Shallow Education Is Not Enough
June 9, 1963
On the subject of acquiring competence an eminent surgeon said: “At a given instant, everything the surgeon knows suddenly becomes important to the solution of the problem. You can’t do it an hour later, or tomorrow. When a man’s life is suddenly at stake, there may not be time to go to the library to look it up.” In other words, shallow education is not enough. School is not a time simply for acquiring credits or surviving certain subjects, but is a time for acquiring knowledge and character and competence that can be counted on and called upon needed.
In many ways we put our lives, our health, our solvency, our safety in the hands of other people, and we have to be assured that they have the character, and the competence. A name on a desk, a title on a door, or a signature on a certificate mean only as much as what is behind them, and no more.

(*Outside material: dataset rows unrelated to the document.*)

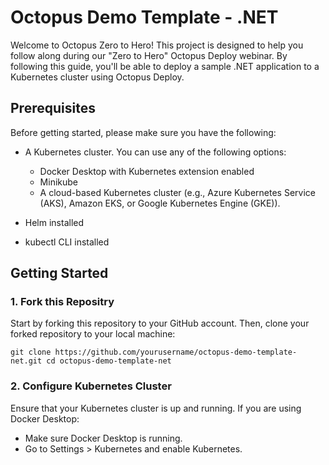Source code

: # Octopus Demo Template - .NET

Welcome to Octopus Zero to Hero! This project is designed to help you follow along during our "Zero to Hero" Octopus Deploy webinar. By following this guide, you'll be able to deploy a sample .NET application to a Kubernetes cluster using Octopus Deploy.

## Prerequisites

Before getting started, please make sure you have the following:

- A Kubernetes cluster. You can use any of the following options:

  - Docker Desktop with Kubernetes extension enabled
  - Minikube
  - A cloud-based Kubernetes cluster (e.g., Azure Kubernetes Service (AKS), Amazon EKS, or Google Kubernetes Engine (GKE)).

- Helm installed
- kubectl CLI installed

## Getting Started

### 1. Fork this Repositry 

Start by forking this repository to your GitHub account. Then, clone your forked repository to your local machine:

`git clone https://github.com/yourusername/octopus-demo-template-net.git
cd octopus-demo-template-net`


### 2. Configure Kubernetes Cluster

Ensure that your Kubernetes cluster is up and running. If you are using Docker Desktop:

- Make sure Docker Desktop is running.
- Go to Settings > Kubernetes and enable Kubernetes.


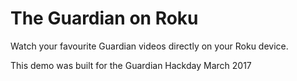 
The Guardian on Roku
====================

Watch your favourite Guardian videos directly on your Roku device.

This demo was built for the Guardian Hackday March 2017






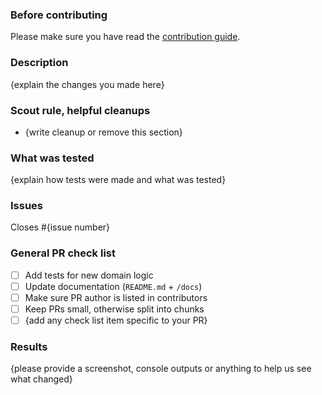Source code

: ### Before contributing

Please make sure you have read the
[contribution guide](https://github.com/ExiledNarwal28/nuxt3-template/blob/docs/main/CONTRIBUTING.md).

### Description

{explain the changes you made here}

### Scout rule, helpful cleanups

- {write cleanup or remove this section}

### What was tested

{explain how tests were made and what was tested}

### Issues

Closes #{issue number}

### General PR check list

- [ ] Add tests for new domain logic
- [ ] Update documentation (`README.md` + `/docs`)
- [ ] Make sure PR author is listed in contributors
- [ ] Keep PRs small, otherwise split into chunks
- [ ] {add any check list item specific to your PR}

### Results

{please provide a screenshot, console outputs or anything to help us see what changed}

This is one reason why cheating is so hazardous, and why shallow, shoddy learning⎯just getting by⎯is so altogether unacceptable.
This is a world of causes and consequences, and we pay people for knowing, for doing, for producing; for experience, for results, for the ability to run the business, to solve the problem, to show a profit, to accomplish the purpose; and in order to succeed, men must sincerely give themselves and their services, with dedicated seriousness, for at a given instance everything we know may suddenly become important to the solving of the problem.
Oliver Wendell Holmes gave this summarizing sentence: “We are competent or not, honest or not, truthful or not, able or not, willing or not.” To this Winston Churchill added: “It is no use saying ‘We are doing our best.’ You have got to succeed in doing what is necessary.”